On behalf of the board
The directors present their annual report and financial statements for the year ended 30 June 2024.
The results for the year are set out on page 11.
Ordinary dividends were paid amounting to £144,000. The directors do not recommend payment of a further dividend.
The directors who held office during the year and up to the date of signature of the financial statements were as follows:
As Whiting Holdings Limited is a large group, it is required to report on its emissions, energy consumption and energy efficiency by way of Streamlined Energy and Carbon Reporting in this Directors' report.
The group has consumed more than 40,000 kWh of energy in this reporting period, and it therefore does not qualify as a low energy user under these regulations.
However, no energy reporting information has been disclosed in these financial statements as the group has taken exemptions available in the Companies (Directors’ Report) and Limited Liability Partnerships (Energy and Carbon Report) Regulations 2018, Part 7A, Paragraph 20E which allows a group to exclude information for subsidiary companies that would not be required to report in their own right. All subsidiaries of Whiting Holdings Limited are small or medium sized company's and so are not required to include energy reporting information in their own financial statements. On this basis, no information is required to be included in the group report.
We have audited the financial statements of Whiting Holdings Limited (the 'parent company') and its subsidiaries (the 'group') for the year ended 30 June 2024 which comprise the group income statement, the group statement of comprehensive income, the group statement of financial position, the company statement of financial position, the group statement of changes in equity, the company statement of changes in equity, the group statement of cash flows and notes to the financial statements, including significant accounting policies. The financial reporting framework that has been applied in their preparation is applicable law and United Kingdom Accounting Standards, including Financial Reporting Standard 102 The Financial Reporting Standard applicable in the UK and Republic of Ireland (United Kingdom Generally Accepted Accounting Practice).
Basis for opinion
We conducted our audit in accordance with International Standards on Auditing (UK) (ISAs (UK) and applicable law. Our responsibilities under those standards are further described in the Auditor's responsibilities for the audit of the financial statements section of our report. We are independent of the group and parent company in accordance with the ethical requirements that are relevant to our audit of the financial statements in the UK, including the FRC’s Ethical Standard, and we have fulfilled our other ethical responsibilities in accordance with these requirements. We believe that the audit evidence we have obtained is sufficient and appropriate to provide a basis for our opinion.

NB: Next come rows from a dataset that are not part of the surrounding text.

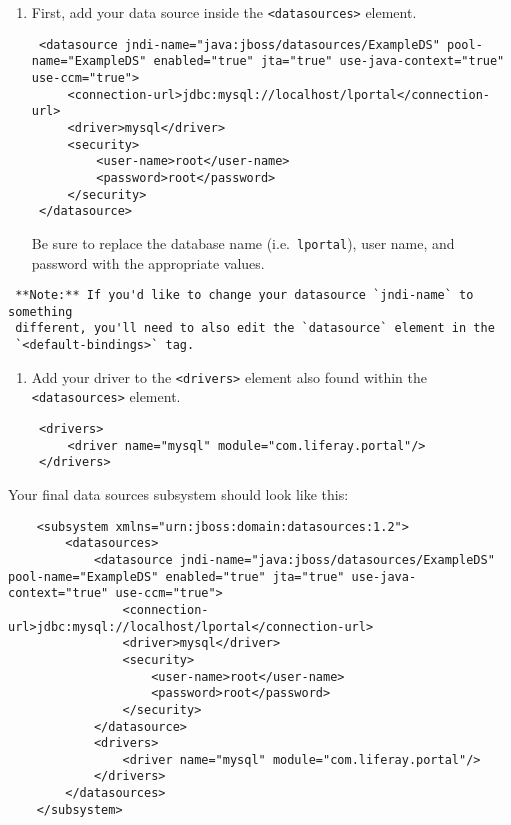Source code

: \begin{enumerate}
\def\labelenumi{\arabic{enumi}.}
\item
  First, add your data source inside the
  \texttt{\textless{}datasources\textgreater{}} element.

\begin{verbatim}
 <datasource jndi-name="java:jboss/datasources/ExampleDS" pool-name="ExampleDS" enabled="true" jta="true" use-java-context="true" use-ccm="true">
     <connection-url>jdbc:mysql://localhost/lportal</connection-url>
     <driver>mysql</driver>
     <security>
         <user-name>root</user-name>
         <password>root</password>
     </security>
 </datasource>
\end{verbatim}

  Be sure to replace the database name (i.e.~\texttt{lportal}), user
  name, and password with the appropriate values.
\end{enumerate}

\noindent\hrulefill

\begin{verbatim}
 **Note:** If you'd like to change your datasource `jndi-name` to something
 different, you'll need to also edit the `datasource` element in the
 `<default-bindings>` tag.
\end{verbatim}

\noindent\hrulefill

\begin{enumerate}
\def\labelenumi{\arabic{enumi}.}
\setcounter{enumi}{1}
\item
  Add your driver to the \texttt{\textless{}drivers\textgreater{}}
  element also found within the
  \texttt{\textless{}datasources\textgreater{}} element.

\begin{verbatim}
 <drivers>
     <driver name="mysql" module="com.liferay.portal"/>
 </drivers>
\end{verbatim}
\end{enumerate}

Your final data sources subsystem should look like this:

\begin{verbatim}
    <subsystem xmlns="urn:jboss:domain:datasources:1.2">
        <datasources>
            <datasource jndi-name="java:jboss/datasources/ExampleDS" pool-name="ExampleDS" enabled="true" jta="true" use-java-context="true" use-ccm="true">
                <connection-url>jdbc:mysql://localhost/lportal</connection-url>
                <driver>mysql</driver>
                <security>
                    <user-name>root</user-name>
                    <password>root</password>
                </security>
            </datasource>
            <drivers>
                <driver name="mysql" module="com.liferay.portal"/>
            </drivers>
        </datasources>
    </subsystem>
\end{verbatim}

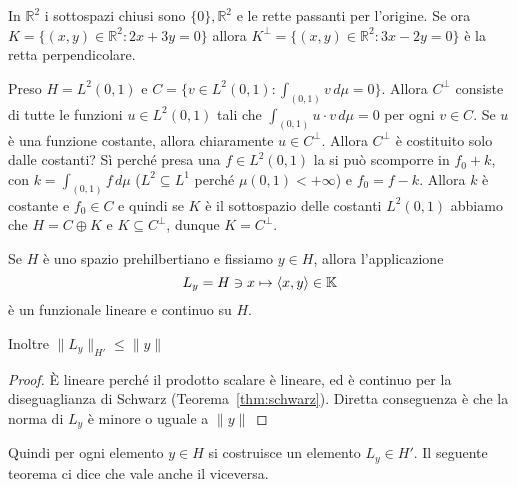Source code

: \begin{example}
    In \(\mathbb{R}^2\) i sottospazi chiusi sono \(\{0\} , \mathbb{R}^2\) e le
    rette passanti per l'origine. Se ora \(K = \{{(x, y)} \in \mathbb{R}^2 : 2x
        + 3y = 0\}\) allora \(K^\perp = \{{(x, y)} \in \mathbb{R}^2 : 3x - 2y =
        0\}\) è la retta perpendicolare.
\end{example}

\begin{example}
    Preso \(H = L^2{(0, 1)}\) e \(C = \{v \in L^2{(0, 1)}: \int _{{(0,1)}} v \,d
    \mu = 0\} \). Allora \(C^\perp \) consiste di tutte le funzioni \(u \in
    L^2{(0, 1)}\) tali che \(\int _{{(0,1)}} u \cdot v \,d \mu = 0 \) per ogni
    \(v \in C\). Se \(u\) è una funzione costante, allora chiaramente \(u \in
    C^\perp \). Allora \(C^\perp \) è costituito solo dalle costanti? Sì perché
    presa una \(f \in L^2{(0, 1)}\) la si può scomporre in \(f_{0} + k\), con
    \(k = \int _{{(0,1)}} f \,d \mu\) (\(L^2 \subseteq L^{1}\) perché
    \(\mu{(0,1)} < +\infty\)) e \(f_{0} = f - k\). Allora \(k\) è
    costante e \(f_{0} \in C\) e quindi se \(K\) è il sottospazio delle costanti
    \( L^2{(0,1)}\) abbiamo che \(H = C \oplus K\) e \(K \subseteq C^\perp  \),
    dunque \(K = C^\perp\).
\end{example}

\begin{lemma}
    Se \(H\) è uno spazio prehilbertiano e fissiamo \(y \in H\), allora
    l'applicazione
    \[
        L_y = H \ni x \mapsto {\left\langle x, y\right\rangle} \in \mathbb{K}
    \]
    è un funzionale lineare e continuo su \(H\).

    Inoltre \(\|L_y\|_{H'} \le \|y\|\) 
\end{lemma}
\begin{proof}
    È lineare perché il prodotto scalare è lineare, ed è continuo per la
    diseguaglianza di Schwarz (Teorema~\ref{thm:schwarz}). Diretta conseguenza è
    che la norma di \(L_y\) è minore o uguale a \(\|y\|\)
\end{proof}

Quindi per ogni elemento \(y \in H\) si costruisce un elemento \(L_y \in H'\).
Il seguente teorema ci dice che vale anche il viceversa.


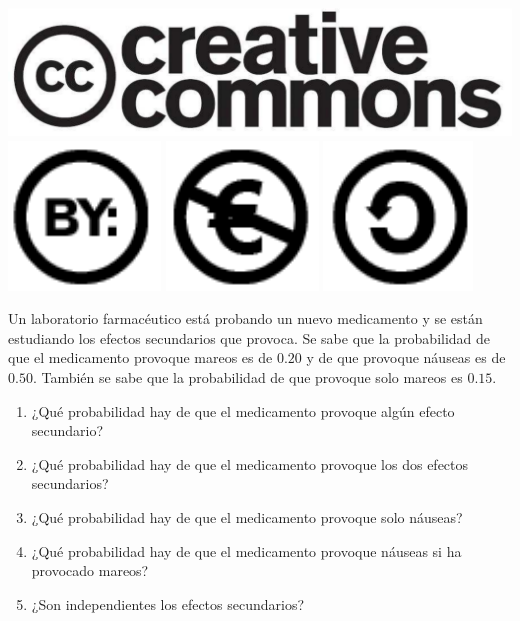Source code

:\documentclass[aspectratio=149,10pt,xcolor=dvipsnames,t]{beamer}
\begin{document}
\begin{frame}[c]
\begin{center}
		\biskip
		\includegraphics[scale=0.07]{../img/cc-logo}
		\includegraphics[scale=0.2]{../img/cc-by}
		\includegraphics[scale=0.2]{../img/cc-e}
		\includegraphics[scale=0.2]{../img/cc-c}
	\end{center}
\end{frame}
	
\begin{frame}[c]
	\large
	Un laboratorio farmacéutico está probando un nuevo medicamento y se están estudiando los efectos secundarios que
	provoca.
	Se sabe que la probabilidad de que el medicamento provoque mareos es de $0.20$ y de que provoque náuseas es de $0.50$. 
	También se sabe que la probabilidad de que provoque solo mareos es $0.15$.
	\begin{enumerate}
		\item ¿Qué probabilidad hay de que el medicamento provoque algún efecto secundario?
		\item ¿Qué probabilidad hay de que el medicamento provoque los dos efectos secundarios?
		\item ¿Qué probabilidad hay de que el medicamento provoque solo náuseas?
		\item ¿Qué probabilidad hay de que el medicamento provoque náuseas si ha provocado mareos?
		\item ¿Son independientes los efectos secundarios?
	\end{enumerate}
\end{frame}
	
\end{document}

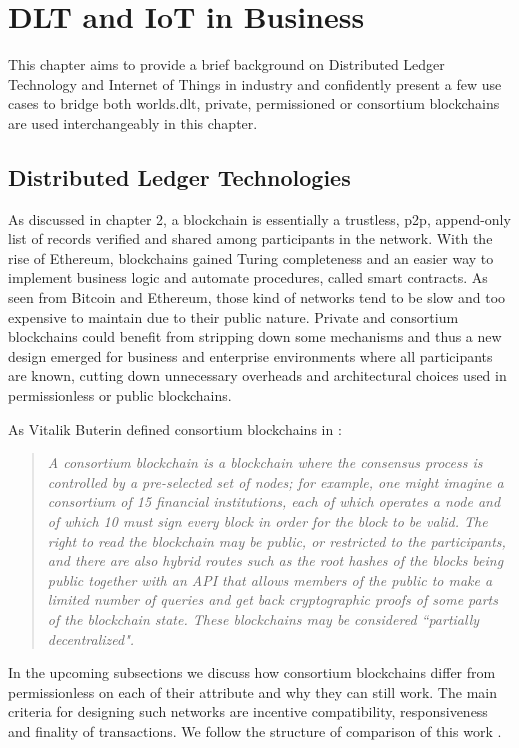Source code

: \chapter{DLT and IoT in Business}
This chapter aims to provide a brief background on Distributed Ledger Technology and Internet of Things in industry and confidently present a few use cases to bridge both worlds.\acrfull{dlt}, private, permissioned or consortium blockchains are used interchangeably in this chapter. 

\section{Distributed Ledger Technologies} 
As discussed in chapter 2, a blockchain is essentially a trustless, \acrshort{p2p}, append-only list of records verified and shared among participants in the network. With the rise of Ethereum, blockchains gained Turing completeness and an easier way to implement business logic and automate procedures, called smart contracts. As seen from Bitcoin and Ethereum, those kind of networks tend to be slow and too expensive to maintain due to their public nature. Private and consortium blockchains could benefit from stripping down some mechanisms and thus a new design emerged for business and enterprise environments where all participants are known, cutting down unnecessary overheads and architectural choices used in permissionless or public blockchains. 

As Vitalik Buterin defined consortium blockchains in \cite{buterin2015public}:
\begin{quote}
    \textit{A consortium blockchain is a blockchain where the consensus process is controlled by a pre-selected set of nodes; for example, one might imagine a consortium of 15 financial institutions, each of which operates a node and of which 10 must sign every block in order for the block to be valid. The right to read the blockchain may be public, or restricted to the participants, and there are also hybrid routes such as the root hashes of the blocks being public together with an API that allows members of the public to make a limited number of queries and get back cryptographic proofs of some parts of the blockchain state. These blockchains may be considered ``partially decentralized".}
\end{quote}

In the upcoming subsections we discuss how consortium blockchains differ from permissionless on each of their attribute and why they can still work. The main criteria for designing such networks are incentive compatibility, responsiveness and finality of transactions. We follow the structure of comparison of this work \cite{dib2018consortium}.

Conclusions relating to going concern
In auditing the financial statements, we have concluded that the directors' use of the going concern basis of accounting in the preparation of the financial statements is appropriate.
Based on the work we have performed, we have not identified any material uncertainties relating to events or conditions that, individually or collectively, may cast significant doubt on the group's and parent company’s ability to continue as a going concern for a period of at least twelve months from when the financial statements are authorised for issue.
Our responsibilities and the responsibilities of the directors with respect to going concern are described in the relevant sections of this report.
Other information
The other information comprises the information included in the annual report other than the financial statements and our auditor's report thereon. The directors are responsible for the other information contained within the annual report. Our opinion on the financial statements does not cover the other information and, except to the extent otherwise explicitly stated in our report, we do not express any form of assurance conclusion thereon. Our responsibility is to read the other information and, in doing so, consider whether the other information is materially inconsistent with the financial statements or our knowledge obtained in the course of the audit, or otherwise appears to be materially misstated. If we identify such material inconsistencies or apparent material misstatements, we are required to determine whether this gives rise to a material misstatement in the financial statements themselves. If, based on the work we have performed, we conclude that there is a material misstatement of this other information, we are required to report that fact.
We have nothing to report in this regard.
Opinions on other matters prescribed by the Companies Act 2006
In our opinion, based on the work undertaken in the course of our audit:
the information given in the strategic report and the directors' report for the financial year for which the financial statements are prepared is consistent with the financial statements; and
the strategic report and the directors' report have been prepared in accordance with applicable legal requirements.
In the light of the knowledge and understanding of the group and the parent company and their environment obtained in the course of the audit, we have not identified material misstatements in the strategic report or the directors' report.
We have nothing to report in respect of the following matters in relation to which the Companies Act 2006 requires us to report to you if, in our opinion:
adequate accounting records have not been kept by the parent company, or returns adequate for our audit have not been received from branches not visited by us; or
the parent company financial statements are not in agreement with the accounting records and returns; or
certain disclosures of directors' remuneration specified by law are not made; or
we have not received all the information and explanations we require for our audit.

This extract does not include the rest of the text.